Work order. The pictures do not go in the copy. Reproduce the rest of the entries exactly.

Source records.
● ● ● ● ●
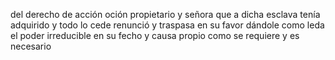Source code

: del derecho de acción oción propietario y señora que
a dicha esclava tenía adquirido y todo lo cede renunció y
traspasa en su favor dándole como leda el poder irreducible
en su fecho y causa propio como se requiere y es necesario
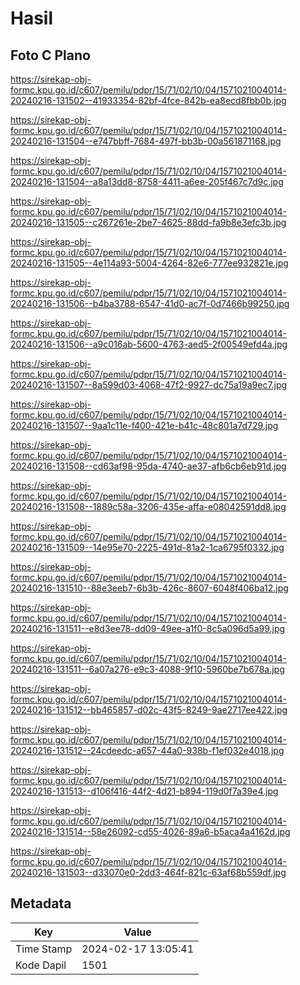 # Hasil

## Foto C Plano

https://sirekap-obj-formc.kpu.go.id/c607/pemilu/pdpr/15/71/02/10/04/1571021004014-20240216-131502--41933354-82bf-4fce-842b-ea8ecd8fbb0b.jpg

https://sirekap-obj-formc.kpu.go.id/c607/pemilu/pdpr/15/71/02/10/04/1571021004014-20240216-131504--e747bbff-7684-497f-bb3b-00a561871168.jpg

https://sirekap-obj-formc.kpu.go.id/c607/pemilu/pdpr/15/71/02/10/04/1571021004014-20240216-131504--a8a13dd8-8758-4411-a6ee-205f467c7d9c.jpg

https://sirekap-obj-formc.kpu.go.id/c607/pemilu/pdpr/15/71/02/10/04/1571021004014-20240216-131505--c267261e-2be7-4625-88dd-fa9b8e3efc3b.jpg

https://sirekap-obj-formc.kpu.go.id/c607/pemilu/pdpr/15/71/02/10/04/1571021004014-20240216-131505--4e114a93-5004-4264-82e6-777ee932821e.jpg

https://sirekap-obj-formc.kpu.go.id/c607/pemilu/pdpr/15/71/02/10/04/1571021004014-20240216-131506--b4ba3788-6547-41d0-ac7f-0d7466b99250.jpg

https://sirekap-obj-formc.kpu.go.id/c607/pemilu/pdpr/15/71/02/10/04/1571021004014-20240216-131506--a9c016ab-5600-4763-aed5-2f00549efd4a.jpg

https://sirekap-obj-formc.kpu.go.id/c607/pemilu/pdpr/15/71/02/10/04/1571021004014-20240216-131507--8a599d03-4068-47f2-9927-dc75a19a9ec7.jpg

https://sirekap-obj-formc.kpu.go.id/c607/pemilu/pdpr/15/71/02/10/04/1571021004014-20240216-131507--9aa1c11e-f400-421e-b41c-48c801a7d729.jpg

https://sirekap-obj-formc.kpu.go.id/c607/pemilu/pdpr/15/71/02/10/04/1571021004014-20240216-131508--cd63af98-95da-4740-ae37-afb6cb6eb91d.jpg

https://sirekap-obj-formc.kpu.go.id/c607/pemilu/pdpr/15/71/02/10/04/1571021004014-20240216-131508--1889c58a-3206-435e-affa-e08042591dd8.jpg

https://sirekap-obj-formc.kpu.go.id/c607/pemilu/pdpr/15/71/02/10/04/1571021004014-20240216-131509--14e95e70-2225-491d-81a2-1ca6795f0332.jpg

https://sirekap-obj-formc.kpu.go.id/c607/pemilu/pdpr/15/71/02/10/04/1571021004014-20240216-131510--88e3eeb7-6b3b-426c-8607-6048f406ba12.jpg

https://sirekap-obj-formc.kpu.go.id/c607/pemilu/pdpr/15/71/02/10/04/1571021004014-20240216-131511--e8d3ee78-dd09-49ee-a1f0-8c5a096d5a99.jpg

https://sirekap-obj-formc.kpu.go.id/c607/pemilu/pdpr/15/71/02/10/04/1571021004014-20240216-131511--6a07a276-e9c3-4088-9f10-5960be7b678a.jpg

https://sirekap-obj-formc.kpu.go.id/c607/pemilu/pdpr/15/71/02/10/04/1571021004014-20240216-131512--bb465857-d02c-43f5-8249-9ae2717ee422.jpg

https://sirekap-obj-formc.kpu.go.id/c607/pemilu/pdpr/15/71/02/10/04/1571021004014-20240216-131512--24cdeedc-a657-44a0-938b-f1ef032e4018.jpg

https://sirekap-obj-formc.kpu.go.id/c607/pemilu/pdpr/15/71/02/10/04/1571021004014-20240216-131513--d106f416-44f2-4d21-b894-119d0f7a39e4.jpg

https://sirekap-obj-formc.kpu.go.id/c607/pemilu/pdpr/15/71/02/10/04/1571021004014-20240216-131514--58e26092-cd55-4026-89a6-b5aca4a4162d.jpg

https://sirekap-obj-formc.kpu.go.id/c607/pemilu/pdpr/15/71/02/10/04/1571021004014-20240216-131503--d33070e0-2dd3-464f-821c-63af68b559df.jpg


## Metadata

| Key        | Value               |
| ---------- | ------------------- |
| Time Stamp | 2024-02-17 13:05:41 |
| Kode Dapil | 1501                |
● ● ● ● ●
Reply to the task.
Source code

: del derecho de acción oción propietario y señora que
a dicha esclava tenía adquirido y todo lo cede renunció y
traspasa en su favor dándole como leda el poder irreducible
en su fecho y causa propio como se requiere y es necesario
 # Hasil

## Foto C Plano

https://sirekap-obj-formc.kpu.go.id/c607/pemilu/pdpr/15/71/02/10/04/1571021004014-20240216-131502--41933354-82bf-4fce-842b-ea8ecd8fbb0b.jpg

https://sirekap-obj-formc.kpu.go.id/c607/pemilu/pdpr/15/71/02/10/04/1571021004014-20240216-131504--e747bbff-7684-497f-bb3b-00a561871168.jpg

https://sirekap-obj-formc.kpu.go.id/c607/pemilu/pdpr/15/71/02/10/04/1571021004014-20240216-131504--a8a13dd8-8758-4411-a6ee-205f467c7d9c.jpg

https://sirekap-obj-formc.kpu.go.id/c607/pemilu/pdpr/15/71/02/10/04/1571021004014-20240216-131505--c267261e-2be7-4625-88dd-fa9b8e3efc3b.jpg

https://sirekap-obj-formc.kpu.go.id/c607/pemilu/pdpr/15/71/02/10/04/1571021004014-20240216-131505--4e114a93-5004-4264-82e6-777ee932821e.jpg

https://sirekap-obj-formc.kpu.go.id/c607/pemilu/pdpr/15/71/02/10/04/1571021004014-20240216-131506--b4ba3788-6547-41d0-ac7f-0d7466b99250.jpg

https://sirekap-obj-formc.kpu.go.id/c607/pemilu/pdpr/15/71/02/10/04/1571021004014-20240216-131506--a9c016ab-5600-4763-aed5-2f00549efd4a.jpg

https://sirekap-obj-formc.kpu.go.id/c607/pemilu/pdpr/15/71/02/10/04/1571021004014-20240216-131507--8a599d03-4068-47f2-9927-dc75a19a9ec7.jpg

https://sirekap-obj-formc.kpu.go.id/c607/pemilu/pdpr/15/71/02/10/04/1571021004014-20240216-131507--9aa1c11e-f400-421e-b41c-48c801a7d729.jpg

https://sirekap-obj-formc.kpu.go.id/c607/pemilu/pdpr/15/71/02/10/04/1571021004014-20240216-131508--cd63af98-95da-4740-ae37-afb6cb6eb91d.jpg

https://sirekap-obj-formc.kpu.go.id/c607/pemilu/pdpr/15/71/02/10/04/1571021004014-20240216-131508--1889c58a-3206-435e-affa-e08042591dd8.jpg

https://sirekap-obj-formc.kpu.go.id/c607/pemilu/pdpr/15/71/02/10/04/1571021004014-20240216-131509--14e95e70-2225-491d-81a2-1ca6795f0332.jpg

https://sirekap-obj-formc.kpu.go.id/c607/pemilu/pdpr/15/71/02/10/04/1571021004014-20240216-131510--88e3eeb7-6b3b-426c-8607-6048f406ba12.jpg

https://sirekap-obj-formc.kpu.go.id/c607/pemilu/pdpr/15/71/02/10/04/1571021004014-20240216-131511--e8d3ee78-dd09-49ee-a1f0-8c5a096d5a99.jpg

https://sirekap-obj-formc.kpu.go.id/c607/pemilu/pdpr/15/71/02/10/04/1571021004014-20240216-131511--6a07a276-e9c3-4088-9f10-5960be7b678a.jpg

https://sirekap-obj-formc.kpu.go.id/c607/pemilu/pdpr/15/71/02/10/04/1571021004014-20240216-131512--bb465857-d02c-43f5-8249-9ae2717ee422.jpg

https://sirekap-obj-formc.kpu.go.id/c607/pemilu/pdpr/15/71/02/10/04/1571021004014-20240216-131512--24cdeedc-a657-44a0-938b-f1ef032e4018.jpg

https://sirekap-obj-formc.kpu.go.id/c607/pemilu/pdpr/15/71/02/10/04/1571021004014-20240216-131513--d106f416-44f2-4d21-b894-119d0f7a39e4.jpg

https://sirekap-obj-formc.kpu.go.id/c607/pemilu/pdpr/15/71/02/10/04/1571021004014-20240216-131514--58e26092-cd55-4026-89a6-b5aca4a4162d.jpg

https://sirekap-obj-formc.kpu.go.id/c607/pemilu/pdpr/15/71/02/10/04/1571021004014-20240216-131503--d33070e0-2dd3-464f-821c-63af68b559df.jpg


## Metadata

| Key        | Value               |
| ---------- | ------------------- |
| Time Stamp | 2024-02-17 13:05:41 |
| Kode Dapil | 1501                |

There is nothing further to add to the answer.